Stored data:
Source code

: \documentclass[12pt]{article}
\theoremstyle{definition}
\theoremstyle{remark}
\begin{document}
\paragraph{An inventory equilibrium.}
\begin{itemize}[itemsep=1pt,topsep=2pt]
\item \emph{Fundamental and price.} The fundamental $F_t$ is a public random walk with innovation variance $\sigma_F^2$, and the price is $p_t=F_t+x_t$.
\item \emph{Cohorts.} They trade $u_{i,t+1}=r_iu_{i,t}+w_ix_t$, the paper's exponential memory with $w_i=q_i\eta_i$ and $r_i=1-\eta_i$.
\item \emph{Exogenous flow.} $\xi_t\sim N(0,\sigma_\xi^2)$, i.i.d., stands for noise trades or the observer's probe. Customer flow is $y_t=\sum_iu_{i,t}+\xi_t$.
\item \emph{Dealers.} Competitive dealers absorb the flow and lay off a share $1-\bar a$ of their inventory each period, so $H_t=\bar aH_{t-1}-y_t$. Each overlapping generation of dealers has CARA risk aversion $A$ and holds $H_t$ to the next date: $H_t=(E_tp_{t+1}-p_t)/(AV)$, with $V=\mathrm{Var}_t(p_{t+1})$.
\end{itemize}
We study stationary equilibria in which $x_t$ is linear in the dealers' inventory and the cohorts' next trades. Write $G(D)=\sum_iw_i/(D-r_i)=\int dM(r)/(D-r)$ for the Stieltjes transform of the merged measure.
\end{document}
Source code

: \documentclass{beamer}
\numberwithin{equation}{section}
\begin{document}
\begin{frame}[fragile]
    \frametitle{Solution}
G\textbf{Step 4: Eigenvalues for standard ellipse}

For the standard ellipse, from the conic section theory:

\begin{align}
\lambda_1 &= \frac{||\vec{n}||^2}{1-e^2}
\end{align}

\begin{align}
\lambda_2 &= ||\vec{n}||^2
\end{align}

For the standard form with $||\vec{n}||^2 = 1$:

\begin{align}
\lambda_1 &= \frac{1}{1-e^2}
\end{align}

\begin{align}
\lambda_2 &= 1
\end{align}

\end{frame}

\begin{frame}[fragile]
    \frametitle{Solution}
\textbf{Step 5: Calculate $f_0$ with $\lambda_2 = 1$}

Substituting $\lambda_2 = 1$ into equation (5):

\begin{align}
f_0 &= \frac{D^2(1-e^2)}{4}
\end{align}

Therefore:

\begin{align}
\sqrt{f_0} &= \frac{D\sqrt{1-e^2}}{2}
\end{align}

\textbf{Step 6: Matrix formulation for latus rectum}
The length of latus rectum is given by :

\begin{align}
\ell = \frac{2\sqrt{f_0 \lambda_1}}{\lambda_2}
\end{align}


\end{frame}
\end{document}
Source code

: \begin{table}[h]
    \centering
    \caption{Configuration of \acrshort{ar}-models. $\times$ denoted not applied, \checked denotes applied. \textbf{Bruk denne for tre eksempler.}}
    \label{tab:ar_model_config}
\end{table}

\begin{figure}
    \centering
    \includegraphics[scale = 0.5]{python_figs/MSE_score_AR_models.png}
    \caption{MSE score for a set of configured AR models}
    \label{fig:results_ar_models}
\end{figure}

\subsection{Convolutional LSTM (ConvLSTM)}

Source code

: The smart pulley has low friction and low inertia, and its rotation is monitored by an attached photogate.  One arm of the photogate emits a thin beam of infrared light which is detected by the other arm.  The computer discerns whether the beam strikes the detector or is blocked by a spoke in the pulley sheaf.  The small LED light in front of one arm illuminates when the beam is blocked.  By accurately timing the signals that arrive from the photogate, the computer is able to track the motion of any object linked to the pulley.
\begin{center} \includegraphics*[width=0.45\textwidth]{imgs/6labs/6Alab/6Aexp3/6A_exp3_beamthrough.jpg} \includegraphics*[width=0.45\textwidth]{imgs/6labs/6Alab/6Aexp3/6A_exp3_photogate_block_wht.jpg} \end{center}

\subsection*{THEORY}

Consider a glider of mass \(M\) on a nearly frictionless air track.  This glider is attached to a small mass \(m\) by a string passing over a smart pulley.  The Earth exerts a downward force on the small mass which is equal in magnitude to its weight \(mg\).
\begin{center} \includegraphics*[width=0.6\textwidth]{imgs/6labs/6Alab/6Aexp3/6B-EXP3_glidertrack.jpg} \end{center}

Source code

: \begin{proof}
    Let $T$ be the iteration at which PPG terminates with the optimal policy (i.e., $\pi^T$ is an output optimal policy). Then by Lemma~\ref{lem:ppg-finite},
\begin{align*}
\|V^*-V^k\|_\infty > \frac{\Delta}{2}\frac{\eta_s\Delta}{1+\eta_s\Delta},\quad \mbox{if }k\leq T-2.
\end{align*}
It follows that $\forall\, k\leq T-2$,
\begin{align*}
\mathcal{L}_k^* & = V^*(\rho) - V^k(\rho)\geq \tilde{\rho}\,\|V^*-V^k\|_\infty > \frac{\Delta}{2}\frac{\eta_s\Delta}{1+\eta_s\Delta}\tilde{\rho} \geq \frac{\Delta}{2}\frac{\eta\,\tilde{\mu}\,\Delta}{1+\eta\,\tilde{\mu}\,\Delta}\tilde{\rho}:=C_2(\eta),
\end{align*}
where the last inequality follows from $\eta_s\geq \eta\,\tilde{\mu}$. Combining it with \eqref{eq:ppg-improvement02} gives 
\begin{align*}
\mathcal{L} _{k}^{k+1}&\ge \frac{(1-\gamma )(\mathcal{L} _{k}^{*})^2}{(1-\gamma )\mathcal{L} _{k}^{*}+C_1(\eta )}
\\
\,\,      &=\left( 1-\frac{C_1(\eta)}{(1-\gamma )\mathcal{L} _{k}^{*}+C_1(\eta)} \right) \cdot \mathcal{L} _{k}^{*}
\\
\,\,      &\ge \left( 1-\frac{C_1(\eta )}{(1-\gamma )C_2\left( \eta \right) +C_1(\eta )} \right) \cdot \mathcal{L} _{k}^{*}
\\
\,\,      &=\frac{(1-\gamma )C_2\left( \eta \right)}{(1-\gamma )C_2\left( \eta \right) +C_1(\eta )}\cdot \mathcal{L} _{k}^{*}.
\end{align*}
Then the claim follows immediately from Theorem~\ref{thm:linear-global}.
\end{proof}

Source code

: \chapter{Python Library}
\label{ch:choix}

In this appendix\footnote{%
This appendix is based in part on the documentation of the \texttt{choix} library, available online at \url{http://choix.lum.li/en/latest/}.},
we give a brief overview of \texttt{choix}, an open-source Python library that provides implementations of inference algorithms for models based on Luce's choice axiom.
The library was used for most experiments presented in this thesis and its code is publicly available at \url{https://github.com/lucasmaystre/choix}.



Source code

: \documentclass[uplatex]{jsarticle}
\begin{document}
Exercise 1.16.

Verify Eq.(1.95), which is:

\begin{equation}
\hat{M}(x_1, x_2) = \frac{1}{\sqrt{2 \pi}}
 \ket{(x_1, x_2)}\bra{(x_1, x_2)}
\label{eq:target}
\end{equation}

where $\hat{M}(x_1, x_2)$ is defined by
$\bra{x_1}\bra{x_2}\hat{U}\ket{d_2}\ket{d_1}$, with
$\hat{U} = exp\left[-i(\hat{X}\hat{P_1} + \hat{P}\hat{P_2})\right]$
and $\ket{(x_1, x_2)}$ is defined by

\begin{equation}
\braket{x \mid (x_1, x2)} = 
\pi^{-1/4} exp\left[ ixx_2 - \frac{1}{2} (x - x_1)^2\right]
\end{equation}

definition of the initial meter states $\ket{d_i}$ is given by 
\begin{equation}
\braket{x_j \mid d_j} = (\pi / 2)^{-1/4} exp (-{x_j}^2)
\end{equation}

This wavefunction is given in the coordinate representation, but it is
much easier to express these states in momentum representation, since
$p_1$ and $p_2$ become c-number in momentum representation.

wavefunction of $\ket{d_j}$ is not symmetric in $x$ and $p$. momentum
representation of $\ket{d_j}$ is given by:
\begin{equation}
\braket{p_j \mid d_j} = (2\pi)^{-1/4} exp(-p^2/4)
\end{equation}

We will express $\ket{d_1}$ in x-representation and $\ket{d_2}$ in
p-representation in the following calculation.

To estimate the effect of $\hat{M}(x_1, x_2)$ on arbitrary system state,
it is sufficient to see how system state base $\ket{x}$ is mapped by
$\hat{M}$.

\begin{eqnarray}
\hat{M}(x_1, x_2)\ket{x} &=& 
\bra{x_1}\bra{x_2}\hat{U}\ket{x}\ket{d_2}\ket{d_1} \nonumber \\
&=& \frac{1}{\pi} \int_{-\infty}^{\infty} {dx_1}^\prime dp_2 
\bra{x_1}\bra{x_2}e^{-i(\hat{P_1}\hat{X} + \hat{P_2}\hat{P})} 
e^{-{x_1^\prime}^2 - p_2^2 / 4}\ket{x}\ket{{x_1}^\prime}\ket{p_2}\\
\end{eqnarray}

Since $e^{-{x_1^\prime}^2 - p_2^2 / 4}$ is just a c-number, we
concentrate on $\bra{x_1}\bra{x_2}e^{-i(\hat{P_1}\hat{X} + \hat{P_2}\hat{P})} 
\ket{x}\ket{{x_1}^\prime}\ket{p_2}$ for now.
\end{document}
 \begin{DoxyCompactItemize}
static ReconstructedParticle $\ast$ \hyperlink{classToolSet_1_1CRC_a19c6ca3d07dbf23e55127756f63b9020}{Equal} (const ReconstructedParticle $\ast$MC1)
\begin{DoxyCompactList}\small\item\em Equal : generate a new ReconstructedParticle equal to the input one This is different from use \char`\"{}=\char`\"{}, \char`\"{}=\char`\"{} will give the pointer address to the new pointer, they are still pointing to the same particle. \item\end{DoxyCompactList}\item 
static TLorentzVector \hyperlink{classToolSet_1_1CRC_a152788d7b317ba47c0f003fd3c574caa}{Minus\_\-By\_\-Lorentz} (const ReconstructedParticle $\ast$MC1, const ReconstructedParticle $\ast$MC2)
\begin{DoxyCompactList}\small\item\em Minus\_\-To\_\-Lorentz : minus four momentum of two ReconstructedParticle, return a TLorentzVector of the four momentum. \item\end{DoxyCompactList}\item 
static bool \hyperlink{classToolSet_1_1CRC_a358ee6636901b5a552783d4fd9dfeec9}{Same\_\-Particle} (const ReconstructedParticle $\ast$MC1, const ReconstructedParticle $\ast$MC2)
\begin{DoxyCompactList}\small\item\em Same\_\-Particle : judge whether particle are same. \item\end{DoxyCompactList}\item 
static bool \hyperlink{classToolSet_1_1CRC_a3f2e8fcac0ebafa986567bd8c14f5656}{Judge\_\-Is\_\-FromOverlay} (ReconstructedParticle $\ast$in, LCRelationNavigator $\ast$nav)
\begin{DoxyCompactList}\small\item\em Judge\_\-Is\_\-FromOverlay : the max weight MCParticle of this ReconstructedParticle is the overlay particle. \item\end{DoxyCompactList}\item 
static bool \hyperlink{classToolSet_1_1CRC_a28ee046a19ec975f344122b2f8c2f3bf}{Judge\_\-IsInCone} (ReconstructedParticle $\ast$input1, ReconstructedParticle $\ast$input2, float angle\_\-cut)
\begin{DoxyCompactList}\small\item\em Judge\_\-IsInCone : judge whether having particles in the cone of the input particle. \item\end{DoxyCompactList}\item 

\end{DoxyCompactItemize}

== Aim of the task ==
Take the entries above and copy out all lines with the string "right".

== Final answer ==
\,\,      &=\left( 1-\frac{C_1(\eta)}{(1-\gamma )\mathcal{L} _{k}^{*}+C_1(\eta)} \right) \cdot \mathcal{L} _{k}^{*}
\,\,      &\ge \left( 1-\frac{C_1(\eta )}{(1-\gamma )C_2\left( \eta \right) +C_1(\eta )} \right) \cdot \mathcal{L} _{k}^{*}
\,\,      &=\frac{(1-\gamma )C_2\left( \eta \right)}{(1-\gamma )C_2\left( \eta \right) +C_1(\eta )}\cdot \mathcal{L} _{k}^{*}.
$\hat{U} = exp\left[-i(\hat{X}\hat{P_1} + \hat{P}\hat{P_2})\right]$
\pi^{-1/4} exp\left[ ixx_2 - \frac{1}{2} (x - x_1)^2\right]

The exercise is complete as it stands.